If given more time, I would have liked to merge both of the available data sets to investigate since the 70’s. I did not do this because the one data set used was large, and frankly was scary! However, I have learnt a lot doing this project, I am very proud of my visualisation and the fun things that I incorporated like the colour of the pill packaging. I thought it was ambitious to make a moving graph at the start of the module and so I am proud to have completed one.

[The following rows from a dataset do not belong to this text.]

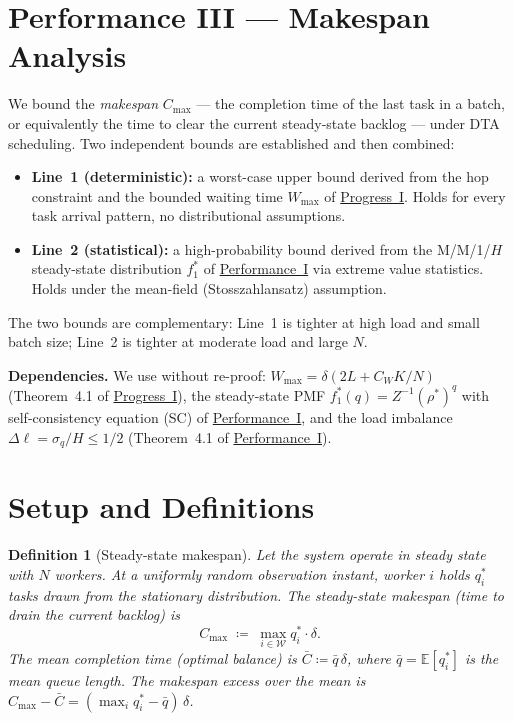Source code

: \documentclass[11pt,a4paper]{article}
\newtheorem{definition}{Definition}[section]
\newcommand{\rhostar}{\rho^{*}}
\newcommand{\Wmax}{W_{\max}}
\newcommand{\qbar}{\bar{q}}
\newcommand{\Dl}{\Delta\ell}
\newcommand{\Cmax}{C_{\max}}
\newcommand{\Cbar}{\bar{C}}
\newcommand{\sigmaq}{\sigma_q}
\begin{document}
\section*{Performance III --- Makespan Analysis}
\label{chap:makespan}


\setcounter{section}{0}

We bound the \emph{makespan} $\Cmax$ --- the completion time of the last task
in a batch, or equivalently the time to clear the current steady-state
backlog --- under DTA scheduling.
Two independent bounds are established and then combined:
\begin{itemize}
  \item \textbf{Line~1 (deterministic):} a worst-case upper bound derived
        from the hop constraint and the bounded waiting time
        $\Wmax$ of \hyperref[chap:bounded_wait]{Progress~I}.
        Holds for every task arrival pattern, no distributional assumptions.
  \item \textbf{Line~2 (statistical):} a high-probability bound derived
        from the M/M/1/$H$ steady-state distribution $f_1^*$ of
        \hyperref[chap:load_balance]{Performance~I} via extreme value statistics.
        Holds under the mean-field (Stosszahlansatz) assumption.
\end{itemize}
The two bounds are complementary: Line~1 is tighter at high load and
small batch size; Line~2 is tighter at moderate load and large $N$.

\noindent\textbf{Dependencies.}
We use without re-proof:
$\Wmax = \delta(2L + C_W K/N)$ (Theorem~4.1 of \hyperref[chap:bounded_wait]{Progress~I}),
the steady-state PMF $f_1^*(q) = Z^{-1}(\rhostar)^q$ with self-consistency
equation (SC) of \hyperref[chap:load_balance]{Performance~I},
and the load imbalance $\Dl = \sigmaq/H \leq 1/2$
(Theorem~4.1 of \hyperref[chap:load_balance]{Performance~I}).

\section{Setup and Definitions}

\begin{definition}[Steady-state makespan]
\label{def:makespan}
Let the system operate in steady state with $N$ workers.
At a uniformly random observation instant, worker $i$ holds $q_i^*$
tasks drawn from the stationary distribution.
The \emph{steady-state makespan} (time to drain the current backlog) is
\[
  \Cmax \;\coloneqq\; \max_{i \in \mathcal{W}} q_i^* \cdot \delta.
\]
The mean completion time (optimal balance) is
$\Cbar \coloneqq \qbar\,\delta$,
where $\qbar = \mathbb{E}[q_i^*]$ is the mean queue length.
The makespan \emph{excess} over the mean is
$\Cmax - \Cbar = (\max_i q_i^* - \qbar)\,\delta$.
\end{definition}
\end{document}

Haakenstad, A., Angelino, O., Irvine, C. M. S., Bhutta, Z. A., Bienhoff, K., Bintz, C., Causey, K., Dirac, M. A., Fullman, N., Gakidou, E., Glucksman, T., Hay, S. I., Henry, N. J., Martopullo, I., Mokdad, A. H., Mumford, J. E., Lim, S. S., Murray, C. J. L., & Lozano, R. (2022). Measuring contraceptive method mix, prevalence, and demand satisfied by age and marital status in 204 countries and territories, 1970–2019: a systematic analysis for the Global Burden of Disease Study 2019. The Lancet, 400(10348), 295–327. https://doi.org/10.1016/S0140-6736(22)00936-9
The data, code and original code book can be found via this website: https://ghdx.healthdata.org/record/ihme-data/contraceptive-prevalence-estimates-1970-2019 Global Burden of Disease Collaborative Network. Global Burden of Disease Study 2019 (GBD 2019) Contraceptive Prevalence Estimates 1970-2019. Seattle, United States of America: Institute for Health Metrics and Evaluation (IHME), 2022.